Input material Block Start
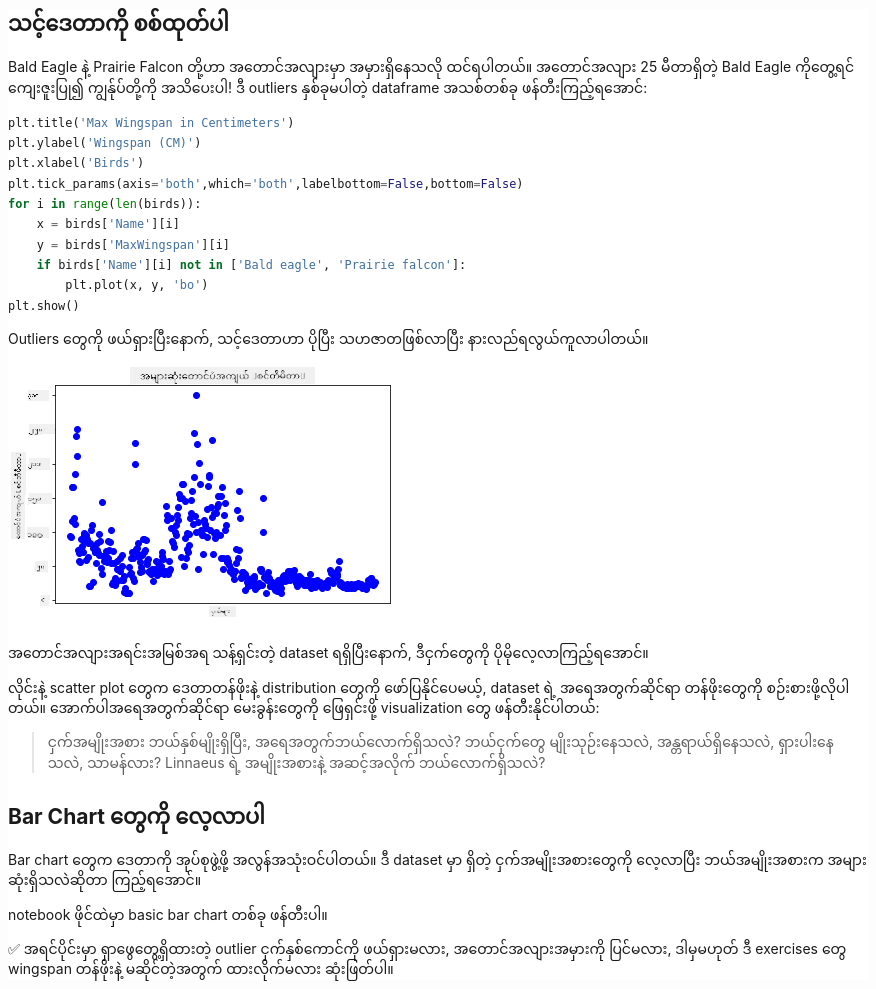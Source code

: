 ## သင့်ဒေတာကို စစ်ထုတ်ပါ

Bald Eagle နဲ့ Prairie Falcon တို့ဟာ အတောင်အလျားမှာ အမှားရှိနေသလို ထင်ရပါတယ်။ အတောင်အလျား 25 မီတာရှိတဲ့ Bald Eagle ကိုတွေ့ရင် ကျေးဇူးပြု၍ ကျွန်ုပ်တို့ကို အသိပေးပါ! ဒီ outliers နှစ်ခုမပါတဲ့ dataframe အသစ်တစ်ခု ဖန်တီးကြည့်ရအောင်:

```python
plt.title('Max Wingspan in Centimeters')
plt.ylabel('Wingspan (CM)')
plt.xlabel('Birds')
plt.tick_params(axis='both',which='both',labelbottom=False,bottom=False)
for i in range(len(birds)):
    x = birds['Name'][i]
    y = birds['MaxWingspan'][i]
    if birds['Name'][i] not in ['Bald eagle', 'Prairie falcon']:
        plt.plot(x, y, 'bo')
plt.show()
```

Outliers တွေကို ဖယ်ရှားပြီးနောက်, သင့်ဒေတာဟာ ပိုပြီး သဟဇာတဖြစ်လာပြီး နားလည်ရလွယ်ကူလာပါတယ်။

![scatterplot of wingspans](../../../../translated_images/scatterplot-wingspan-02.1c33790094ce36a75f5fb45b25ed2cf27f0356ea609e43c11e97a2cedd7011a4.my.png)

အတောင်အလျားအရင်းအမြစ်အရ သန့်ရှင်းတဲ့ dataset ရရှိပြီးနောက်, ဒီငှက်တွေကို ပိုမိုလေ့လာကြည့်ရအောင်။

လိုင်းနဲ့ scatter plot တွေက ဒေတာတန်ဖိုးနဲ့ distribution တွေကို ဖော်ပြနိုင်ပေမယ့်, dataset ရဲ့ အရေအတွက်ဆိုင်ရာ တန်ဖိုးတွေကို စဉ်းစားဖို့လိုပါတယ်။ အောက်ပါအရေအတွက်ဆိုင်ရာ မေးခွန်းတွေကို ဖြေရှင်းဖို့ visualization တွေ ဖန်တီးနိုင်ပါတယ်:

> ငှက်အမျိုးအစား ဘယ်နှစ်မျိုးရှိပြီး, အရေအတွက်ဘယ်လောက်ရှိသလဲ?
> ဘယ်ငှက်တွေ မျိုးသုဉ်းနေသလဲ, အန္တရာယ်ရှိနေသလဲ, ရှားပါးနေသလဲ, သာမန်လား?
> Linnaeus ရဲ့ အမျိုးအစားနဲ့ အဆင့်အလိုက် ဘယ်လောက်ရှိသလဲ?

## Bar Chart တွေကို လေ့လာပါ

Bar chart တွေက ဒေတာကို အုပ်စုဖွဲ့ဖို့ အလွန်အသုံးဝင်ပါတယ်။ ဒီ dataset မှာ ရှိတဲ့ ငှက်အမျိုးအစားတွေကို လေ့လာပြီး ဘယ်အမျိုးအစားက အများဆုံးရှိသလဲဆိုတာ ကြည့်ရအောင်။

notebook ဖိုင်ထဲမှာ basic bar chart တစ်ခု ဖန်တီးပါ။

✅ အရင်ပိုင်းမှာ ရှာဖွေတွေ့ရှိထားတဲ့ outlier ငှက်နှစ်ကောင်ကို ဖယ်ရှားမလား, အတောင်အလျားအမှားကို ပြင်မလား, ဒါမှမဟုတ် ဒီ exercises တွေ wingspan တန်ဖိုးနဲ့ မဆိုင်တဲ့အတွက် ထားလိုက်မလား ဆုံးဖြတ်ပါ။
Input material Block End
= Task =
Looking at the listing above, count the lines that contain "dataset" and give nothing but the number.

= Your response =
3